結論として、特にHRQoLに関する評価ツールの心理測定特性に関する情報は限られており、よく使われるPedsQL 4.0やKIDSCREENのデータは一貫性が不足しています。DS児のQoLを包括的に評価するには、KidslifeやKidslife Downの臨 床評価の厳格な検証、またはDS児に特化した新しいツールの開発が求められると結論付けています。
Digital accessibility tools and training and the DA4You course: views and experiences of users with disabilities
この論文は、障害を持つ人々がデジタル技術にアクセスするためのツールやトレーニングに関する経験と視点を調査したものです。91名の参加者にアンケートを実施し、さらに14名に半構造化インタビューを行った結果、デジタルアクセシビリティに関するトレーニングが不十分であり、学校や大学、成人後の段階でもサポートに不足があることが分かりました。これは障害のある人とない人の間のデジタル格差を広げる原因にもなっています。参加者からは、トレーニングを改善するための提案が出され、それらを基にDA4Youプロジェクトのトレーニングが設計されました。
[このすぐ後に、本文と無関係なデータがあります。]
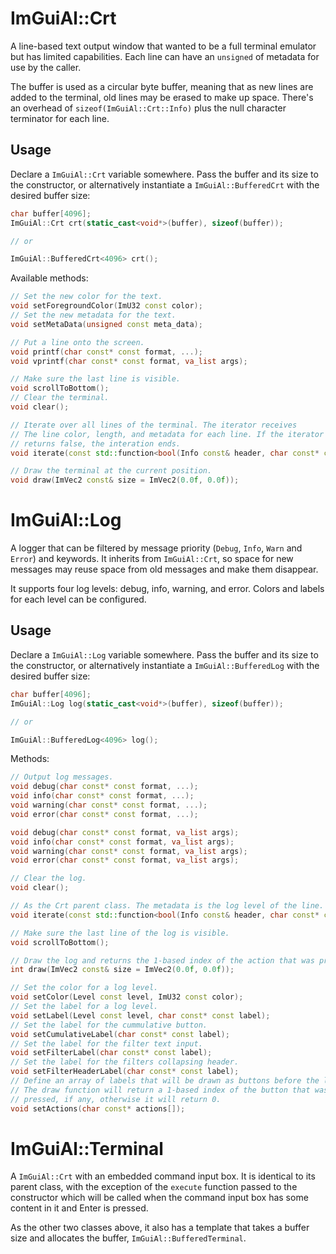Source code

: # ImGuiAl::Crt

A line-based text output window that wanted to be a full terminal emulator but has limited capabilities. Each line can have an `unsigned` of metadata for use by the caller.

The buffer is used as a circular byte buffer, meaning that as new lines are added to the terminal, old lines may be erased to make up space. There's an overhead of `sizeof(ImGuiAl::Crt::Info)` plus the null character terminator for each line.

## Usage

Declare a `ImGuiAl::Crt` variable somewhere. Pass the buffer and its size to the constructor, or alternatively instantiate a `ImGuiAl::BufferedCrt` with the desired buffer size:

```cpp
char buffer[4096];
ImGuiAl::Crt crt(static_cast<void*>(buffer), sizeof(buffer));

// or

ImGuiAl::BufferedCrt<4096> crt();
```

Available methods:

```cpp
// Set the new color for the text.
void setForegroundColor(ImU32 const color);
// Set the new metadata for the text.
void setMetaData(unsigned const meta_data);

// Put a line onto the screen.
void printf(char const* const format, ...);
void vprintf(char const* const format, va_list args);

// Make sure the last line is visible.
void scrollToBottom();
// Clear the terminal.
void clear();

// Iterate over all lines of the terminal. The iterator receives
// The line color, length, and metadata for each line. If the iterator
// returns false, the interation ends.
void iterate(const std::function<bool(Info const& header, char const* const line)>& iterator) const;

// Draw the terminal at the current position.
void draw(ImVec2 const& size = ImVec2(0.0f, 0.0f));
```

# ImGuiAl::Log

A logger that can be filtered by message priority (`Debug`, `Info`, `Warn` and `Error`) and keywords. It inherits from `ImGuiAl::Crt`, so space for new messages may reuse space from old messages and make them disappear.

It supports four log levels: debug, info, warning, and error. Colors and labels for each level can be configured.

## Usage

Declare a `ImGuiAl::Log` variable somewhere. Pass the buffer and its size to the constructor, or alternatively instantiate a `ImGuiAl::BufferedLog` with the desired buffer size:

```cpp
char buffer[4096];
ImGuiAl::Log log(static_cast<void*>(buffer), sizeof(buffer));

// or

ImGuiAl::BufferedLog<4096> log();
```

Methods:

```cpp
// Output log messages.
void debug(char const* const format, ...);
void info(char const* const format, ...);
void warning(char const* const format, ...);
void error(char const* const format, ...);

void debug(char const* const format, va_list args);
void info(char const* const format, va_list args);
void warning(char const* const format, va_list args);
void error(char const* const format, va_list args);

// Clear the log.
void clear();

// As the Crt parent class. The metadata is the log level of the line.
void iterate(const std::function<bool(Info const& header, char const* const line)>& iterator);

// Make sure the last line of the log is visible.
void scrollToBottom();

// Draw the log and returns the 1-based index of the action that was pressed.
int draw(ImVec2 const& size = ImVec2(0.0f, 0.0f));

// Set the color for a log level.
void setColor(Level const level, ImU32 const color);
// Set the label for a log level.
void setLabel(Level const level, char const* const label);
// Set the label for the cummulative button.
void setCumulativeLabel(char const* const label);
// Set the label for the filter text input.
void setFilterLabel(char const* const label);
// Set the label for the filters collapsing header.
void setFilterHeaderLabel(char const* const label);
// Define an array of labels that will be drawn as buttons before the log.
// The draw function will return a 1-based index of the button that was
// pressed, if any, otherwise it will return 0.
void setActions(char const* actions[]);
```

# ImGuiAl::Terminal

A `ImGuiAl::Crt` with an embedded command input box. It is identical to its parent class, with the exception of the `execute` function passed to the constructor which will be called when the command input box has some content in it and Enter is pressed.

As the other two classes above, it also has a template that takes a buffer size and allocates the buffer, `ImGuiAl::BufferedTerminal`.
全体的に参加者から高評価を得たものの、障害者向けのデジタルアクセシビリティトレーニングの改善が必要であると強調されています。教育者や政策立案者にとって優先事項とすることが求められています。
Relationship between co-occurring autism spectrum disorder and attention deficit hyperactivity disorder traits and internet addiction among college students in Japan
この研究は、日本の大学生を対象に、自閉スペクトラム障害(ASD)および注意欠陥多動性障害(ADHD)の特性がインターネット依存(IA)とどのように関連しているかを調査したものです。399名の学生を対象に、インターネット利用時間、IAレベル、ASDおよびADHDの特性を評価しました。ASDおよびADHD特性を併せ持つグループは、他のグループ(ASD特性グループやADHD特性グループ)よりもIAスコアが有意に高く、3時間以上SNSを利用する割合も高いことが示されました。この結果から、ASDおよびADHD特性が共存することで、IAのリスクが特に増加する可能性があることが示唆されています。